**Dataset entries:**
..........

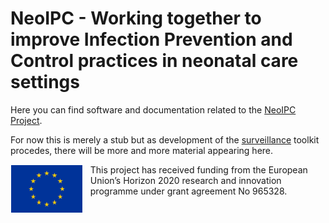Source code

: # NeoIPC - Working together to improve Infection Prevention and Control practices in neonatal care settings

Here you can find software and documentation related to the [NeoIPC Project](https://neoipc.org).

For now this is merely a stub but as development of the [surveillance](https://neoipc.org/surveillance/) toolkit procedes, there will be more and more material appearing here.

<img alt="EU Logo" src="../img/eu-logo.jpg" style="float: left; height: 10ex; border-style: solid; border-color:white;border-width: 0.25ex; margin-right: 1.5ex;" />
This project has received funding from the European Union’s Horizon 2020 research and innovation programme under grant agreement No 965328.

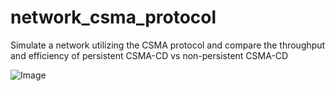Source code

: # network_csma_protocol
Simulate a network utilizing the CSMA protocol and compare the throughput and efficiency of persistent CSMA-CD vs non-persistent CSMA-CD

![Image](images/2.jpg)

..........

**Prompt:** Only an exact copy of the lines from the one with "neonatal care settings" through the last line of the listing should be given; pictures must not be included.

**Answer below:**
: # NeoIPC - Working together to improve Infection Prevention and Control practices in neonatal care settings

Here you can find software and documentation related to the [NeoIPC Project](https://neoipc.org).

For now this is merely a stub but as development of the [surveillance](https://neoipc.org/surveillance/) toolkit procedes, there will be more and more material appearing here.

<img alt="EU Logo" src="../img/eu-logo.jpg" style="float: left; height: 10ex; border-style: solid; border-color:white;border-width: 0.25ex; margin-right: 1.5ex;" />
This project has received funding from the European Union’s Horizon 2020 research and innovation programme under grant agreement No 965328.

Source code

: # network_csma_protocol
Simulate a network utilizing the CSMA protocol and compare the throughput and efficiency of persistent CSMA-CD vs non-persistent CSMA-CD

![Image](images/2.jpg)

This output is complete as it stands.